Copy out every line from the records that includes "shown".

BEGIN

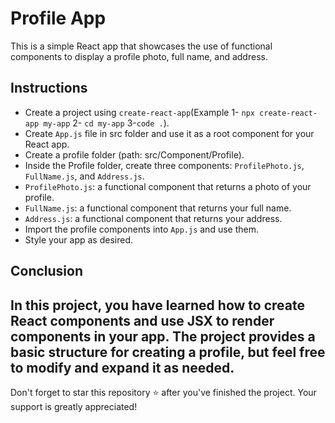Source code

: # Profile App
This is a simple React app that showcases the use of functional components to display a profile photo, full name, and address.

## Instructions
- Create a project using `create-react-app`(Example 1- `npx create-react-app my-app` 2- `cd my-app` 3-`code .`).
- Create `App.js` file in src folder and use it as a root component for your React app.
- Create a profile folder (path: src/Component/Profile).
- Inside the Profile folder, create three components: `ProfilePhoto.js`, `FullName.js`, and `Address.js`.
- `ProfilePhoto.js`: a functional component that returns a photo of your profile.
- `FullName.js`: a functional component that returns your full name.
- `Address.js`:  a functional component that returns your address.
- Import the profile components into `App.js` and use them.
- Style your app as desired.
## Conclusion

In this project, you have learned how to create React components and use JSX to render components in your app. The project provides a basic structure for creating a profile, but feel free to modify and expand it as needed.
---
Don't forget to star this repository ⭐️ after you've finished the project. Your support is greatly appreciated!
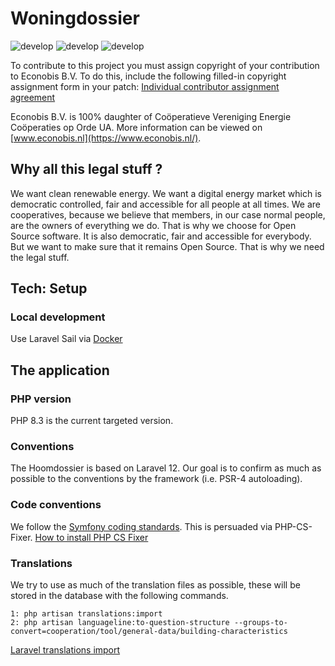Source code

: # Woningdossier

![develop](https://github.com/Ecodenl/Woningdossier/actions/workflows/build.yml/badge.svg)
![develop](https://github.com/Ecodenl/Woningdossier/actions/workflows/tests.yml/badge.svg)
![develop](https://github.com/Ecodenl/Woningdossier/actions/workflows/static-analysis.yml/badge.svg)



To contribute to this project you must assign copyright of your contribution to Econobis B.V. 
To do this, include the following filled-in copyright assignment form in your patch: [Individual contributor assignment agreement](https://alfresco.econobis.nl/share/page/site/projectgroep-econobis/document-details?nodeRef=workspace://SpacesStore/beaaae10-302a-4f8e-aceb-1040360ba4b7)

Econobis B.V. is 100% daughter of Coöperatieve Vereniging Energie Coöperaties op Orde UA. More information can be viewed on [www.econobis.nl](https://www.econobis.nl/).

## Why all this legal stuff ? 
We want clean renewable energy. We want a digital energy market which is democratic controlled, fair and accessible for all people at all times. 
We are cooperatives, because we believe that members, in our case normal people, are the owners of everything we do. 
That is why we choose for Open Source software. It is also democratic, fair and accessible for everybody. 
But we want to make sure that it remains Open Source. That is why we need the legal stuff.
  

## Tech: Setup

### Local development
Use Laravel Sail via [Docker](docs/setup/docker.md)

## The application

### PHP version
PHP 8.3 is the current targeted version.

### Conventions
The Hoomdossier is based on Laravel 12. Our goal is to confirm as much as 
possible to the conventions by the framework (i.e. PSR-4 autoloading).

### Code conventions
We follow the [Symfony coding standards](https://symfony.com/doc/current/contributing/code/standards.html).
This is persuaded via PHP-CS-Fixer. [How to install PHP CS Fixer](https://github.com/FriendsOfPHP/PHP-CS-Fixer#installation)

### Translations
We try to use as much of the translation files as possible, these will be stored in the database with the following commands.

    1: php artisan translations:import
    2: php artisan languageline:to-question-structure --groups-to-convert=cooperation/tool/general-data/building-characteristics

[Laravel translations import](https://github.com/WeDesignIt/laravel-translations-import)
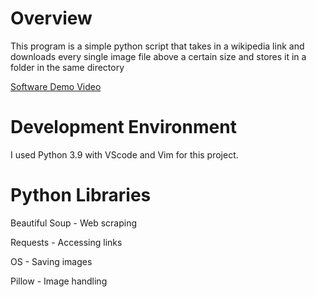 # Overview

This program is a simple python script that takes in a wikipedia link and downloads every single image file 
above a certain size and stores it in a folder in the same directory

[Software Demo Video](https://youtu.be/u3M1Th6Jqkk)

# Development Environment

I used Python 3.9 with VScode and Vim for this project.

# Python Libraries

Beautiful Soup - Web scraping

Requests - Accessing links

OS - Saving images

Pillow - Image handling
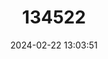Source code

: ---
title: "134522"
category: "Liberonautes lugbe"
draft: false
date: 2024-02-22 13:03:51
languages:
  English: ["Lugbe River Crab"]
---
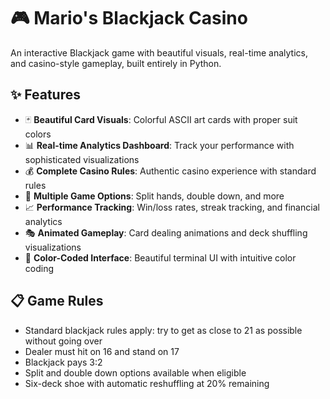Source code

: # 🎮 Mario's Blackjack Casino

An interactive Blackjack game with beautiful visuals, real-time analytics, and casino-style gameplay, built entirely in Python.


## ✨ Features

- 🃏 **Beautiful Card Visuals**: Colorful ASCII art cards with proper suit colors
- 📊 **Real-time Analytics Dashboard**: Track your performance with sophisticated visualizations
- 💰 **Complete Casino Rules**: Authentic casino experience with standard rules
- 🎲 **Multiple Game Options**: Split hands, double down, and more
- 📈 **Performance Tracking**: Win/loss rates, streak tracking, and financial analytics
- 🎭 **Animated Gameplay**: Card dealing animations and deck shuffling visualizations
- 🎨 **Color-Coded Interface**: Beautiful terminal UI with intuitive color coding

## 📋 Game Rules

- Standard blackjack rules apply: try to get as close to 21 as possible without going over
- Dealer must hit on 16 and stand on 17
- Blackjack pays 3:2
- Split and double down options available when eligible
- Six-deck shoe with automatic reshuffling at 20% remaining
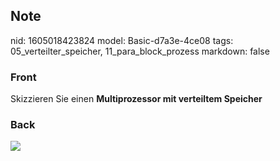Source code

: ## Note
nid: 1605018423824
model: Basic-d7a3e-4ce08
tags: 05_verteilter_speicher, 11_para_block_prozess
markdown: false

### Front
<p>Skizzieren Sie einen <b>Multiprozessor mit verteiltem
Speicher</b>

### Back
<p><img src="paste-cf63368bf00eccd7df5ea3794358611a147d2ea0.jpg">
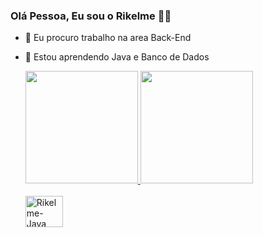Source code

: ### Olá Pessoa, Eu sou o Rikelme 👋🏻

- 🔭 Eu procuro trabalho na area Back-End
- 🌱 Estou aprendendo Java e Banco de Dados
  <div>
  <a href = 'https://github.com/Rikele1333' >
  <img height = "180cm" src="https://github-readme-stats.vercel.app/api?username=Rikelme1333&show_icons=true&count_private=true&theme=bear" /> 
  <img height = "180cm" src="https://github-readme-stats.vercel.app/api/top-langs/?username=Rikelme1333&layout=compact&langs_count=16&theme=bear" />
  </div>
  <div style="display: inline_block"><br>  
  <img align="center" alt="Rikelme-Java" height="50" width="60"  src="https://cdn.jsdelivr.net/gh/devicons/devicon@latest/icons/java/java-original-wordmark.svg" />
          





  </div>
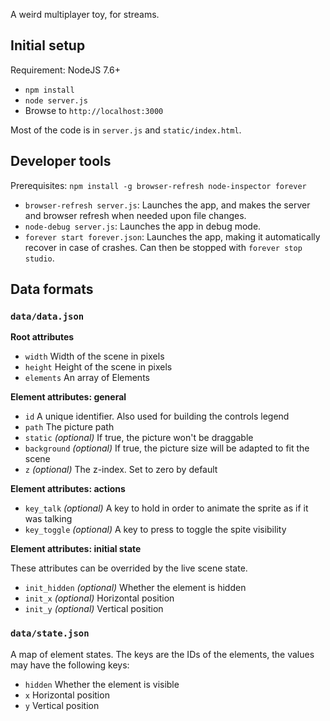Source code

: A weird multiplayer toy, for streams.

## Initial setup

Requirement: NodeJS 7.6+

* `npm install`
* `node server.js`
* Browse to `http://localhost:3000`

Most of the code is in `server.js` and `static/index.html`.

## Developer tools

Prerequisites: `npm install -g browser-refresh node-inspector forever`

* `browser-refresh server.js`: Launches the app, and makes the server and browser refresh when needed upon file changes.
* `node-debug server.js`: Launches the app in debug mode.
* `forever start forever.json`: Launches the app, making it automatically recover in case of crashes. Can then be stopped with `forever stop studio`.

## Data formats

### `data/data.json` 

**Root attributes**

* `width` Width of the scene in pixels
* `height` Height of the scene in pixels
* `elements` An array of Elements

**Element attributes: general**

* `id` A unique identifier. Also used for building the controls legend
* `path` The picture path
* `static` *(optional)* If true, the picture won't be draggable
* `background` *(optional)* If true, the picture size will be adapted to fit the scene
* `z` *(optional)* The z-index. Set to zero by default

**Element attributes: actions**

* `key_talk` *(optional)* A key to hold in order to animate the sprite as if it was talking
* `key_toggle` *(optional)* A key to press to toggle the spite visibility

**Element attributes: initial state**

These attributes can be overrided by the live scene state.

* `init_hidden` *(optional)* Whether the element is hidden
* `init_x` *(optional)* Horizontal position
* `init_y` *(optional)* Vertical position


### `data/state.json` 

A map of element states. The keys are the IDs of the elements, the values may have the following keys:

* `hidden` Whether the element is visible
* `x` Horizontal position
* `y` Vertical position
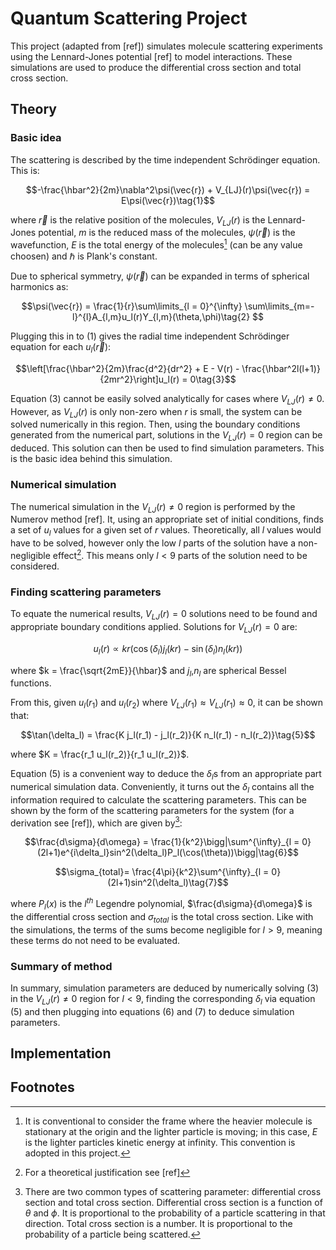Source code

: # Quantum Scattering Project

This project (adapted from [ref]) simulates molecule scattering experiments using the Lennard-Jones potential [ref] to model interactions. These simulations are used to produce the differential cross section and total cross section.

## Theory

### Basic idea

The scattering is described by the time independent Schrödinger equation. This is:

$$-\frac{\hbar^2}{2m}\nabla^2\psi(\vec{r}) + V_{LJ}(r)\psi(\vec{r}) = E\psi(\vec{r})\tag{1}$$

where $\vec{r}$ is the relative position of the molecules, $V_{LJ}(r)$ is the Lennard-Jones potential, $m$ is the reduced mass of the molecules, $\psi(\vec{r})$ is the wavefunction, $E$ is the total energy of the molecules[^1] (can be any value choosen) and $\hbar$ is Plank's constant.

Due to spherical symmetry, $\psi(\vec{r})$ can be expanded in terms of spherical harmonics as:

 $$\psi(\vec{r}) = \frac{1}{r}\sum\limits_{l = 0}^{\infty} \sum\limits_{m=-l}^{l}A_{l,m}u_l(r)Y_{l,m}(\theta,\phi)\tag{2} $$

Plugging this in to $(1)$ gives the radial time independent Schrödinger equation for each $u_l(\vec{r})$:

$$\left[\frac{\hbar^2}{2m}\frac{d^2}{dr^2} + E - V(r) - \frac{\hbar^2l(l+1)}{2mr^2}\right]u_l(r) = 0\tag{3}$$

Equation $(3)$ cannot be easily solved analytically for cases where $V_{LJ}(r)\neq 0$. However, as $V_{LJ}(r)$ is only non-zero when $r$ is small, the system can be solved numerically in this region. Then, using the boundary conditions generated from the numerical part, solutions in the $V_{LJ}(r)= 0$ region can be deduced. This solution can then be used to find simulation parameters. This is the basic idea behind this simulation.

### Numerical simulation

The numerical simulation in the $V_{LJ}(r)\neq 0$ region is performed by the Numerov method [ref]. It, using an appropriate set of initial conditions, finds a set of $u_l$ values for a given set of $r$ values. Theoretically, all $l$ values would have to be solved, however only the low $l$ parts of the solution have a non-negligible effect[^2]. This means only $l<9$ parts of the solution need to be considered.

### Finding scattering parameters

To equate the numerical results, $V_{LJ}(r)=0$ solutions need to be found and appropriate boundary conditions applied. Solutions for $V_{LJ}(r)=0$ are:

$$u_l(r) \propto kr(\cos(\delta_l)j_l(kr) - \sin(\delta_l)n_l(kr))\tag{4}$$

where $k = \frac{\sqrt{2mE}}{\hbar}$ and $j_l$,$n_l$ are spherical Bessel functions.

From this, given $u_l(r_1)$ and $u_l(r_2)$ where $V_{LJ}(r_1)\approx V_{LJ}(r_1)\approx 0$, it can be shown that:

$$\tan(\delta_l) = \frac{K j_l(r_1) - j_l(r_2)}{K n_l(r_1) - n_l(r_2)}\tag{5}$$

where $K = \frac{r_1 u_l(r_2)}{r_1 u_l(r_2)}$.

Equation (5) is a convenient way to deduce the $\delta_l$s from an appropriate part numerical simulation data. Conveniently, it turns out the $\delta_l$ contains all the information required to calculate the scattering parameters. This can be shown by the form of the scattering parameters for the system (for a derivation see [ref]), which are given by[^3]:

$$\frac{d\sigma}{d\omega} = \frac{1}{k^2}\bigg|\sum^{\infty}_{l = 0}(2l+1)e^{i\delta_l}sin^2(\delta_l)P_l(\cos(\theta))\bigg|\tag{6}$$

$$\sigma_{total}= \frac{4\pi}{k^2}\sum^{\infty}_{l = 0}(2l+1)sin^2(\delta_l)\tag{7}$$

where $P_l(x)$ is the $l^{th}$ Legendre polynomial, $\frac{d\sigma}{d\omega}$ is the differential cross section and $\sigma_{total}$ is the total cross section. Like with the simulations, the terms of the sums become negligible for $l>9$, meaning these terms do not need to be evaluated.

### Summary of method

In summary, simulation parameters are deduced by numerically solving (3) in the $V_{LJ}(r) \neq 0$ region for $l<9$, finding the corresponding $\delta_l$ via equation (5) and then plugging into equations (6) and (7) to deduce simulation parameters.

## Implementation

## Footnotes

[^1]: It is conventional to consider the frame where the heavier molecule is stationary at the origin and the lighter particle is moving; in this case, $E$ is the lighter particles kinetic energy at infinity. This convention is adopted in this project.

[^2]: For a theoretical justification see [ref]

[^3]: There are two common types of scattering parameter: differential cross section and total cross section. Differential cross section is a function of $\theta$ and $\phi$. It is proportional to the probability of a particle scattering in that direction. Total cross section is a number. It is proportional to the probability of a particle being scattered.
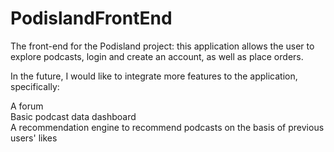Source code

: # PodislandFrontEnd

The front-end for the Podisland project: this application allows the user to explore podcasts, login and create an account, as well as place orders.

In the future, I would like to integrate more features to the application, specifically:

A forum <br/>
Basic podcast data dashboard <br/>
A recommendation engine to recommend podcasts on the basis of previous users' likes <br/>
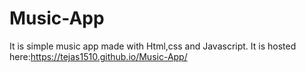 # Music-App
It is simple music app made with Html,css and Javascript.
It is hosted here:https://tejas1510.github.io/Music-App/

END

§ RESPONSE TO THE TASK:
From this, given $u_l(r_1)$ and $u_l(r_2)$ where $V_{LJ}(r_1)\approx V_{LJ}(r_1)\approx 0$, it can be shown that:
Equation (5) is a convenient way to deduce the $\delta_l$s from an appropriate part numerical simulation data. Conveniently, it turns out the $\delta_l$ contains all the information required to calculate the scattering parameters. This can be shown by the form of the scattering parameters for the system (for a derivation see [ref]), which are given by[^3]:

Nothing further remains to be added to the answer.